Machine learning and parallelism in the reconstruction of LHCb and its upgrade

TL;DR

This paper discusses how machine learning and parallel computing techniques enhance real-time track reconstruction in the LHCb experiment, improving efficiency and speed during the upgrade phase.

Contribution

It introduces novel applications of machine learning and parallelism to accelerate and improve the quality of real-time data reconstruction in high-energy physics experiments.

Findings

Reconstruction time was significantly reduced.

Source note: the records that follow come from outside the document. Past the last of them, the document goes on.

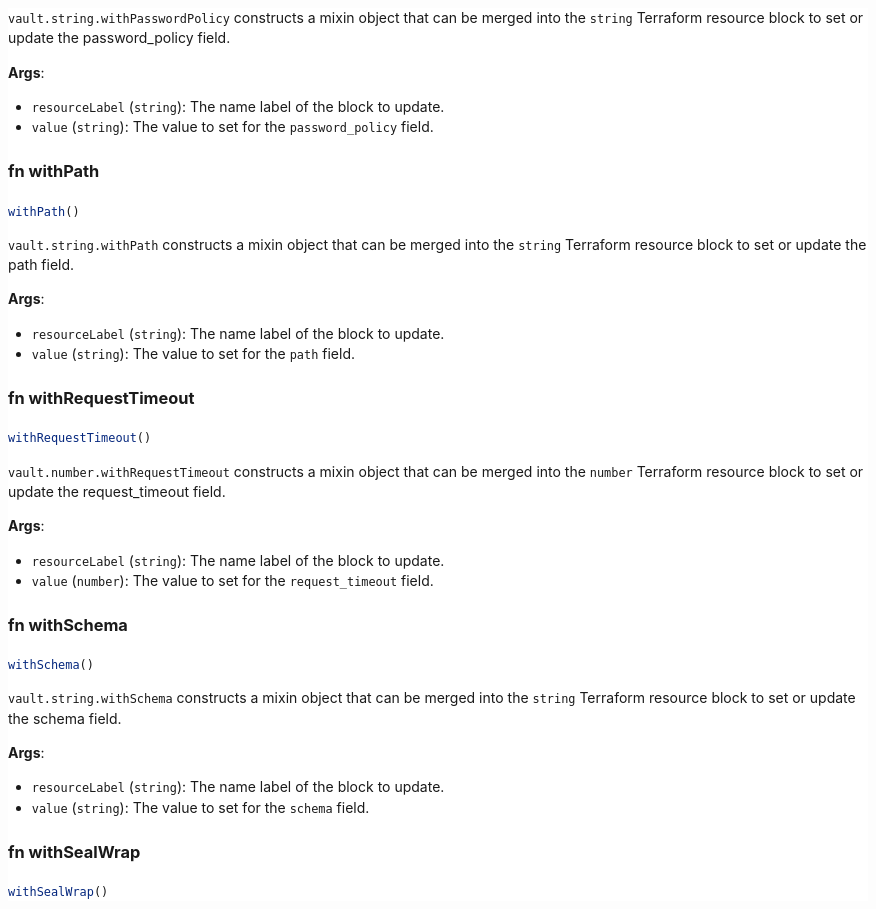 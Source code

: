 `vault.string.withPasswordPolicy` constructs a mixin object that can be merged into the `string`
Terraform resource block to set or update the password_policy field.



**Args**:
  - `resourceLabel` (`string`): The name label of the block to update.
  - `value` (`string`): The value to set for the `password_policy` field.


### fn withPath

```ts
withPath()
```

`vault.string.withPath` constructs a mixin object that can be merged into the `string`
Terraform resource block to set or update the path field.



**Args**:
  - `resourceLabel` (`string`): The name label of the block to update.
  - `value` (`string`): The value to set for the `path` field.


### fn withRequestTimeout

```ts
withRequestTimeout()
```

`vault.number.withRequestTimeout` constructs a mixin object that can be merged into the `number`
Terraform resource block to set or update the request_timeout field.



**Args**:
  - `resourceLabel` (`string`): The name label of the block to update.
  - `value` (`number`): The value to set for the `request_timeout` field.


### fn withSchema

```ts
withSchema()
```

`vault.string.withSchema` constructs a mixin object that can be merged into the `string`
Terraform resource block to set or update the schema field.



**Args**:
  - `resourceLabel` (`string`): The name label of the block to update.
  - `value` (`string`): The value to set for the `schema` field.


### fn withSealWrap

```ts
withSealWrap()
```
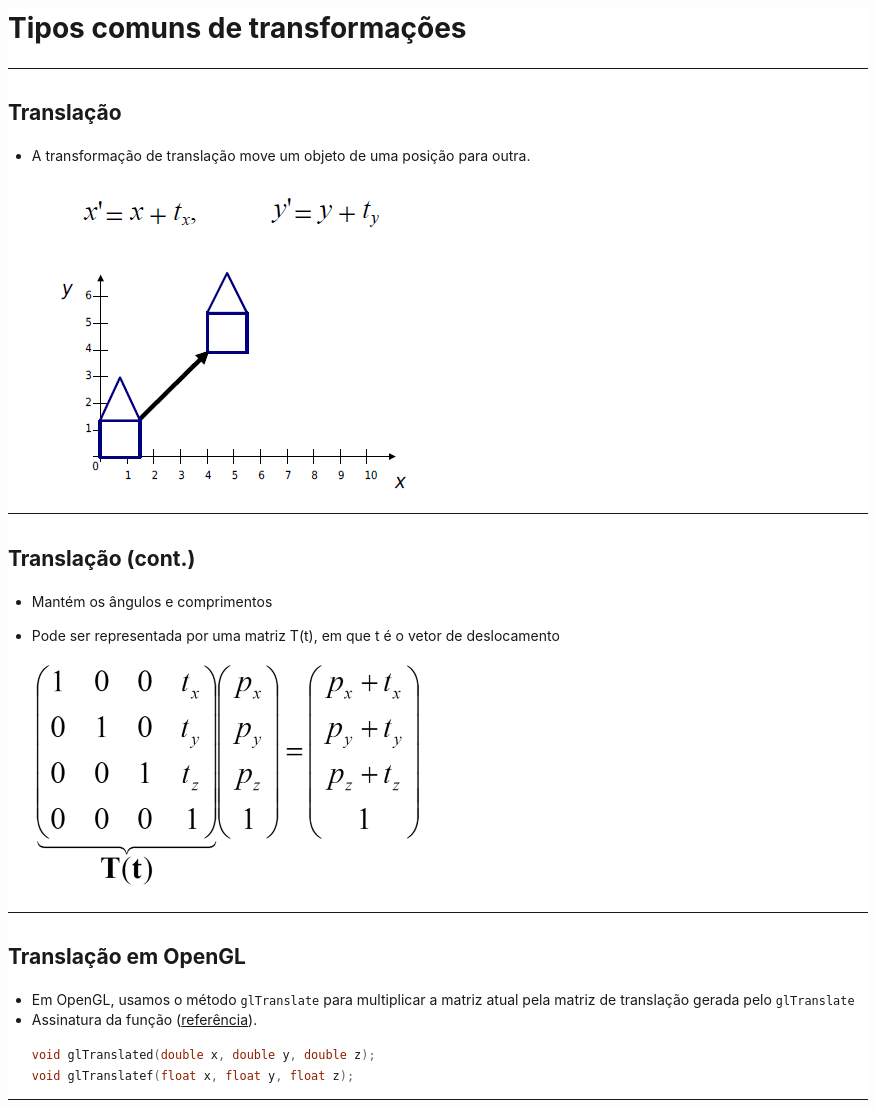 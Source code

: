 # Tipos comuns de transformações

---
## **Translação**

- A transformação de translação move um objeto de uma posição para outra.

  ![](../../images/translacao-exemplo.png)

---
## Translação (cont.)

- Mantém os ângulos e comprimentos
- Pode ser representada por uma matriz T(t), em que t é o vetor de deslocamento

  ![](../../images/translacao-matriz.png)

---
## Translação em OpenGL

- Em OpenGL, usamos o método `glTranslate` para multiplicar a matriz atual pela
  matriz de translação gerada pelo `glTranslate`
- Assinatura da função ([referência](https://www.opengl.org/sdk/docs/man2/xhtml/glTranslate.xml)).
  ```c
  void glTranslated(double x, double y, double z);
  void glTranslatef(float x, float y, float z);
  ```

---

Reconstruction efficiency was improved.

Fake rate was decreased.

Abstract

After a highly successful first data taking period at the LHC, the LHCb experiment developed a new trigger strategy with a real-time reconstruction, alignment and calibration for Run II. This strategy relies on offline-like track reconstruction in the high level trigger, making a separate offline event reconstruction unnecessary. To enable such reconstruction, and additionally keeping up with a higher event rate due to the accelerator upgrade, the time used by the track reconstruction had to be decreased. Timing improvements have in parts been achieved by utilizing parallel computing techniques that will be described in this document by considering two example applications. Despite decreasing computing time, the reconstruction quality in terms of reconstruction efficiency and fake rate could be improved at several places. Two applications of fast machine learning techniques are highlighted, refining track candidate selection at the early stages of the reconstruction.